ACTION ITEM:
Extract all lines from the data beneath that include the word "authorization".
------------------------------
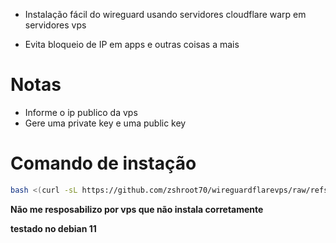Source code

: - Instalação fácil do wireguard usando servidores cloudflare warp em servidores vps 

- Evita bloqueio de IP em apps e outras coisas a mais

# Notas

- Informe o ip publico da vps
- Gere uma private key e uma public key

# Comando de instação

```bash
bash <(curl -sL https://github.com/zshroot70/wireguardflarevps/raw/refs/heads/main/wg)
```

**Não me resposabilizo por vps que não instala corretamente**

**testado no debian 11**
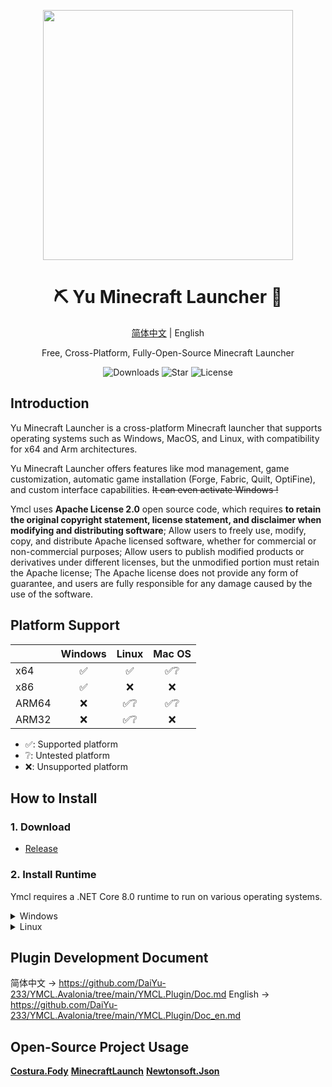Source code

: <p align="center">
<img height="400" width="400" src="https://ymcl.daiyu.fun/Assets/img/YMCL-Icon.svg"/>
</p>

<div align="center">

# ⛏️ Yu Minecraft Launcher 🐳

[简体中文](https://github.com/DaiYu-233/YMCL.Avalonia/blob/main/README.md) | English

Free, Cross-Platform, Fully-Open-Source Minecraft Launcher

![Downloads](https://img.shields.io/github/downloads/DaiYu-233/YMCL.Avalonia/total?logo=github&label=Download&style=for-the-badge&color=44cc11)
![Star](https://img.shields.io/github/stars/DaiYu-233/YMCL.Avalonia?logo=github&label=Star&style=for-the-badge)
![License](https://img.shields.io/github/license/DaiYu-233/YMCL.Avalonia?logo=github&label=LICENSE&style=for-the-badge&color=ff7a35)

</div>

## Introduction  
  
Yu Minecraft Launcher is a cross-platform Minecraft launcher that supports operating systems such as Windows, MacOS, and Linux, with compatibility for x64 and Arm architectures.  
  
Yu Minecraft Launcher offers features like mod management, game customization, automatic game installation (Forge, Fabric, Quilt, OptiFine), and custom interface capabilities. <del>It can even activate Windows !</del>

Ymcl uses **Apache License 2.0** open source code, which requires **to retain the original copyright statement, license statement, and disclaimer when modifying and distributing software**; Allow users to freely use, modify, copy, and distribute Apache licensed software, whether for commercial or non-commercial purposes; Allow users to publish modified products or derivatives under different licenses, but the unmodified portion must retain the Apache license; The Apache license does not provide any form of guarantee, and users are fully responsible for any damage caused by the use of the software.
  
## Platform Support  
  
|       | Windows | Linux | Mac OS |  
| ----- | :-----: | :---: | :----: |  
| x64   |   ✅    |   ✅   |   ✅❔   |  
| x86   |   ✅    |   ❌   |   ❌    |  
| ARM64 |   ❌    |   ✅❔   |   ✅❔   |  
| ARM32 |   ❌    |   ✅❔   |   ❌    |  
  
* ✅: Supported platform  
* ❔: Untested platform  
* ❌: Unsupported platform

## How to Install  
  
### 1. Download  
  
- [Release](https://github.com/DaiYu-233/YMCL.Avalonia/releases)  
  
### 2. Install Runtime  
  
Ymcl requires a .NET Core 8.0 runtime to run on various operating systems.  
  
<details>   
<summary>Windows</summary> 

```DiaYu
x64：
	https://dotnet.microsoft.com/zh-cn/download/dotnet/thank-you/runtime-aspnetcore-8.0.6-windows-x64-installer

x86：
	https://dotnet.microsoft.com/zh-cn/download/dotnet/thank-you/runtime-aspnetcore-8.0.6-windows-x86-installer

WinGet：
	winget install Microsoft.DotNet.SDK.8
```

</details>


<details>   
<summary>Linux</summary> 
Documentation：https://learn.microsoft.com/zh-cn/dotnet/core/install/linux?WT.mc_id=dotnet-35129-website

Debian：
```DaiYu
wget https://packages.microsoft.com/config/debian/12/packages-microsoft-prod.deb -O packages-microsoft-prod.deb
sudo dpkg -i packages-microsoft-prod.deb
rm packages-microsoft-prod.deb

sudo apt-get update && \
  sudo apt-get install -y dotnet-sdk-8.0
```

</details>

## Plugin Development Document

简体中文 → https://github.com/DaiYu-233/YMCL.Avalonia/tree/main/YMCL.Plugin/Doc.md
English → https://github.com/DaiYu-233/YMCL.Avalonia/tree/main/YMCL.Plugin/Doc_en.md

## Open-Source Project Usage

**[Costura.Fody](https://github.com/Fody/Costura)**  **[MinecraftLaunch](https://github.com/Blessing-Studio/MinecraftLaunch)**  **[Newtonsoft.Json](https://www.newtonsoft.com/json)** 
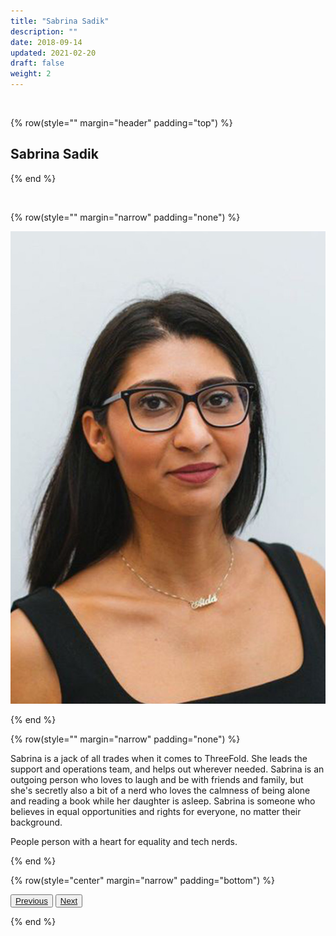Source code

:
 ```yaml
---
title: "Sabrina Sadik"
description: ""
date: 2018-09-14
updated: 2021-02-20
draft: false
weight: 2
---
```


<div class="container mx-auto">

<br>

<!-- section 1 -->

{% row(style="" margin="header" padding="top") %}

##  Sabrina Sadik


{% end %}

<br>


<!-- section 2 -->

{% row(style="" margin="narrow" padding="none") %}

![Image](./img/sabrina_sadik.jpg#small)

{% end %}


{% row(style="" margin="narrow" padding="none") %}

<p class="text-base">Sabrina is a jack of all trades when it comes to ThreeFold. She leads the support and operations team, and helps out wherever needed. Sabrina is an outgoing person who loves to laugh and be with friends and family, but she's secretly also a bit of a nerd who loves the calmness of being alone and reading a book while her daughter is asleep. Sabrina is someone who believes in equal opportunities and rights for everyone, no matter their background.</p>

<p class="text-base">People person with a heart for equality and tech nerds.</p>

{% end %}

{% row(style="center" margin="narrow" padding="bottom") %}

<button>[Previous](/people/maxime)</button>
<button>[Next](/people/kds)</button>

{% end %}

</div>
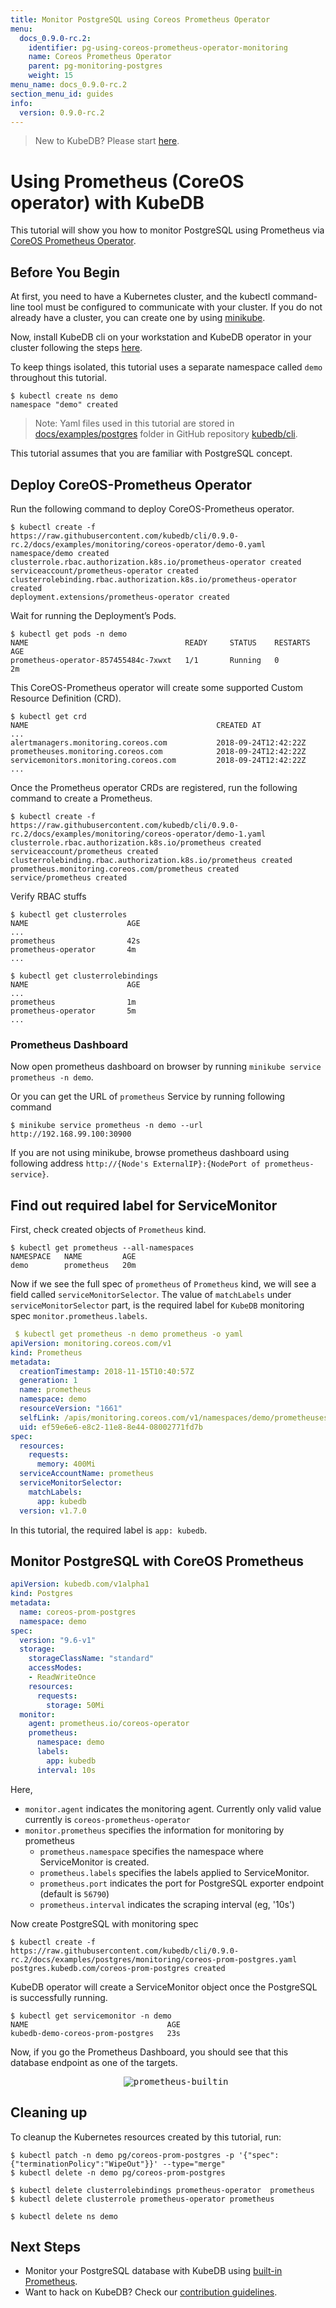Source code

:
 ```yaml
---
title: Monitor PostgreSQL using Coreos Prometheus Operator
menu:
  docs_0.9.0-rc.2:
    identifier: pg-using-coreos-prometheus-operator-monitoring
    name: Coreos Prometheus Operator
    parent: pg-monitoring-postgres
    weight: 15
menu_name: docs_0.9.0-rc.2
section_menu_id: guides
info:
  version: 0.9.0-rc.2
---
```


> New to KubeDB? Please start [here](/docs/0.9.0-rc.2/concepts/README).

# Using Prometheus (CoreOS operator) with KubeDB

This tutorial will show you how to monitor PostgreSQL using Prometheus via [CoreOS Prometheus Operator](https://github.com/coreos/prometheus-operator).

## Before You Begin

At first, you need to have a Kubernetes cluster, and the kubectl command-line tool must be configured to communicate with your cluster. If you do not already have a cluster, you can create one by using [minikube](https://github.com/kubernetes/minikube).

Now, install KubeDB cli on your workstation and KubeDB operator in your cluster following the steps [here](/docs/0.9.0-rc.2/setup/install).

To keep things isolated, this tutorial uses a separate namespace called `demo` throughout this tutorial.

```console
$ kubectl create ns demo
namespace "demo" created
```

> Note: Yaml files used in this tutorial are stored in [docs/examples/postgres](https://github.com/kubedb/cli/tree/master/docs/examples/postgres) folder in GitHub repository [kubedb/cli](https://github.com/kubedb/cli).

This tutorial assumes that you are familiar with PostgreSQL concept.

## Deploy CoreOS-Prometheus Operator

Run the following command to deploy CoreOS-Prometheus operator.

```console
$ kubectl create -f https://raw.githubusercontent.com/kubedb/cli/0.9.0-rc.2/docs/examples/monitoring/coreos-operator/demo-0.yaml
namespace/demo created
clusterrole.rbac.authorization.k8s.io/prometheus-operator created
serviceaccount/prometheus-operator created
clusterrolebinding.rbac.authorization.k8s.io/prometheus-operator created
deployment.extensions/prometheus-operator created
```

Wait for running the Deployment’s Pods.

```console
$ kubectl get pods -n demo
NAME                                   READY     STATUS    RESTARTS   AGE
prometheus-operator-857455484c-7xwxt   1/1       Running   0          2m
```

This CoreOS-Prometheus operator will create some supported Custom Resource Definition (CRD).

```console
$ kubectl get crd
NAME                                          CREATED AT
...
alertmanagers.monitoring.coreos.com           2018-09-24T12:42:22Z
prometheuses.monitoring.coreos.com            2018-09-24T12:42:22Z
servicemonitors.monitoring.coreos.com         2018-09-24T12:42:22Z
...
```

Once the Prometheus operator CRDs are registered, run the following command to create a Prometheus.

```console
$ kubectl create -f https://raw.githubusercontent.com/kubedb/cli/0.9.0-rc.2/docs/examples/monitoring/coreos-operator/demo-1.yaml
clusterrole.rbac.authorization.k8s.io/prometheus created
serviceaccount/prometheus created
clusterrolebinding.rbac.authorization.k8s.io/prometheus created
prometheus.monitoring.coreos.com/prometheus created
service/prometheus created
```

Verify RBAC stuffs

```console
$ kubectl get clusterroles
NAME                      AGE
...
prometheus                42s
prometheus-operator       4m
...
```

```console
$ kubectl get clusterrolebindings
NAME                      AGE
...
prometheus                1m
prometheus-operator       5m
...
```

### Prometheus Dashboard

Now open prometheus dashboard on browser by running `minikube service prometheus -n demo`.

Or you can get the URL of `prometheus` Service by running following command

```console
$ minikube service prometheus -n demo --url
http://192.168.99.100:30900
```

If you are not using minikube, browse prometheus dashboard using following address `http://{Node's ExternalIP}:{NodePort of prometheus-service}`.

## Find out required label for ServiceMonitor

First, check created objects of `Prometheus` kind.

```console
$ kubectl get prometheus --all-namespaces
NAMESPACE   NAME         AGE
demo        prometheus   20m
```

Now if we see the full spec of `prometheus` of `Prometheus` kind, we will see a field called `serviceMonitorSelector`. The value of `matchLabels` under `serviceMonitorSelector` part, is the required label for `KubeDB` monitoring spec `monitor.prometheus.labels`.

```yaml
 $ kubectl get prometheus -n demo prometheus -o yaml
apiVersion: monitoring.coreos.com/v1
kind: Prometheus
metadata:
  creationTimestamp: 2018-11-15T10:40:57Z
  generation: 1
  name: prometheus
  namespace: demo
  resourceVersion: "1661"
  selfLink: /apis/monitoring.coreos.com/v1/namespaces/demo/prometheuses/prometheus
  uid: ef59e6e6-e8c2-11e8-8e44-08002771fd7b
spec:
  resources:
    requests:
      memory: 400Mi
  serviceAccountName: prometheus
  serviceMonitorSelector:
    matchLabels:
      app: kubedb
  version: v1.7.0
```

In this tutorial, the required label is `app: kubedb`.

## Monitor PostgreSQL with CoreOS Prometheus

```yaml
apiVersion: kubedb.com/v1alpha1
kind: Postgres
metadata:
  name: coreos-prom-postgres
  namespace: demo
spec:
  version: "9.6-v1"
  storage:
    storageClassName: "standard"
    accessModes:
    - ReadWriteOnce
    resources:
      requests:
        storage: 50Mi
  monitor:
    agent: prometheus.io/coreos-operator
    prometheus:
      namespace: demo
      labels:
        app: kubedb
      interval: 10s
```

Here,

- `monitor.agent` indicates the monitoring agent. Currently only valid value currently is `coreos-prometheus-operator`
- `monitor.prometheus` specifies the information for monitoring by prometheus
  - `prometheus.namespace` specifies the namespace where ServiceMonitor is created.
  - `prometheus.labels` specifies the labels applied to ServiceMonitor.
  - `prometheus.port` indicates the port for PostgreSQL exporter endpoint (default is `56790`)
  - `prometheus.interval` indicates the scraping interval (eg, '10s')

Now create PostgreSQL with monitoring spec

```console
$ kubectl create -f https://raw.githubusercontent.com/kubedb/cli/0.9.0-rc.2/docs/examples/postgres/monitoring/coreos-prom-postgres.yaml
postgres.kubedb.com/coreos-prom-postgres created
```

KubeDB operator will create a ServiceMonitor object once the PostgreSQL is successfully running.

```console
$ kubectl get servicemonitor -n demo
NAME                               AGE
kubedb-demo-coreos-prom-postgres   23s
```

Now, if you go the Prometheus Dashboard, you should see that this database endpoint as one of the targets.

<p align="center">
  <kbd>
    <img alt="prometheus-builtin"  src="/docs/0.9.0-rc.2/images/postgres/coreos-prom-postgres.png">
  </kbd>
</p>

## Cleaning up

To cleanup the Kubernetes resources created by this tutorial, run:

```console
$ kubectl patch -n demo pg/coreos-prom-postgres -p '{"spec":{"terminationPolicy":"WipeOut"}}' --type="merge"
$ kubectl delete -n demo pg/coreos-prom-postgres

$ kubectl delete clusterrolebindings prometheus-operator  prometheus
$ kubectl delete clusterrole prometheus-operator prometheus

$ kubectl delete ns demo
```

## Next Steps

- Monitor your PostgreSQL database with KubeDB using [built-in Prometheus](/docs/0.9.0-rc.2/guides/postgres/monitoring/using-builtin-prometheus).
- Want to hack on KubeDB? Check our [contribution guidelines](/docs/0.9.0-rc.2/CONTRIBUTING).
------------------------------
REPLY TO THE TASK:
clusterrole.rbac.authorization.k8s.io/prometheus-operator created
clusterrolebinding.rbac.authorization.k8s.io/prometheus-operator created
clusterrole.rbac.authorization.k8s.io/prometheus created
clusterrolebinding.rbac.authorization.k8s.io/prometheus created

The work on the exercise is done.